The practice of abandoning stocks beginning in May of each year is widely thought to have its origins in the United Kingdom. The privileged class would leave London and head to their country estates for the summer months, where they would largely ignore their investment portfolios. To this day, many stock market watchers have postulated that the corresponding impact of summer vacations on market liquidity and investors' risk aversion is at least partly responsible for the difference in seasonal returns.
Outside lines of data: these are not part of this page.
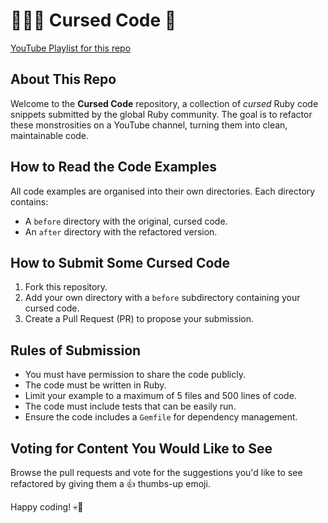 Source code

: # 🧙🏻‍♀️ Cursed Code 👻

[YouTube Playlist for this repo](https://youtube.com/playlist?list=PLSoe3m51zPA3LaXGdtKgWEOkzoqe66c_w&si=XU7-zKa9OSf2c5jP)


## About This Repo
Welcome to the **Cursed Code** repository, a collection of _cursed_ Ruby code snippets submitted by the global Ruby community. The goal is to refactor these monstrosities on a YouTube channel, turning them into clean, maintainable code. 

## How to Read the Code Examples
All code examples are organised into their own directories. Each directory contains:
- A `before` directory with the original, cursed code.
- An `after` directory with the refactored version.

## How to Submit Some Cursed Code
1. Fork this repository.
2. Add your own directory with a `before` subdirectory containing your cursed code.
3. Create a Pull Request (PR) to propose your submission.

## Rules of Submission
- You must have permission to share the code publicly.
- The code must be written in Ruby.
- Limit your example to a maximum of 5 files and 500 lines of code.
- The code must include tests that can be easily run.
- Ensure the code includes a `Gemfile` for dependency management.

## Voting for Content You Would Like to See
Browse the pull requests and vote for the suggestions you'd like to see refactored by giving them a 👍 thumbs-up emoji.

Happy coding! 💀👾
In what is considered to be a seminal piece of research on the subject, "The Halloween Indicator, 'Sell in May and Go Away': Another Puzzle," authors Sven Bouman and Ben Jacobsen were among the first to document a strong seasonal effect in global stock markets. In 36 of the 37 developed and emerging markets they studied between 1973 and 1998, the authors found returns in the November through April period to be, on average, significantly higher than those in the May through October period, even after taking transaction costs into account. What puzzled the authors was the fact that, while the anomaly was widely known and seemed to offer considerable economic rewards, it had not been arbitraged away.
More recently, Jacobsen partnered with Cherry Zhang on a follow up study, titled, "The Halloween Indicator: Everywhere and All the Time," and extended the research to 108 stock markets using all historical data available. The result was a sample of 55,425 monthly observations (including more than 300 years of UK data), which helped to rebut any criticisms of data mining and sample selection bias. The results were compelling, as the November through April "winter" period delivered returns that were, on average, 4.52% higher than the "summer" returns. The Halloween effect was evident in 81 out of 108 countries. The size of the Halloween effect varied across geographies. It was found to be stronger in developed and emerging markets than in frontier markets.
Importantly, Jacobsen and Zhang also found the effect to be increasing in strength: Over the past 50 years, the difference in returns widened to an average of 6.25%. The results also showed that a sell-in-May strategy was successful in beating the market more than 80% of the time when employed over a five-year horizon, and more than 90% successful in beating the market over a 10-year horizon.
When it comes to determining equity allocations, investors are best served by focusing on the market's underlying fundamentals. Even so, the Halloween indicator is a market anomaly that deserves investor attention because of the impressive returns it has provided, its persistence over time, and the fact that it cannot easily be explained away.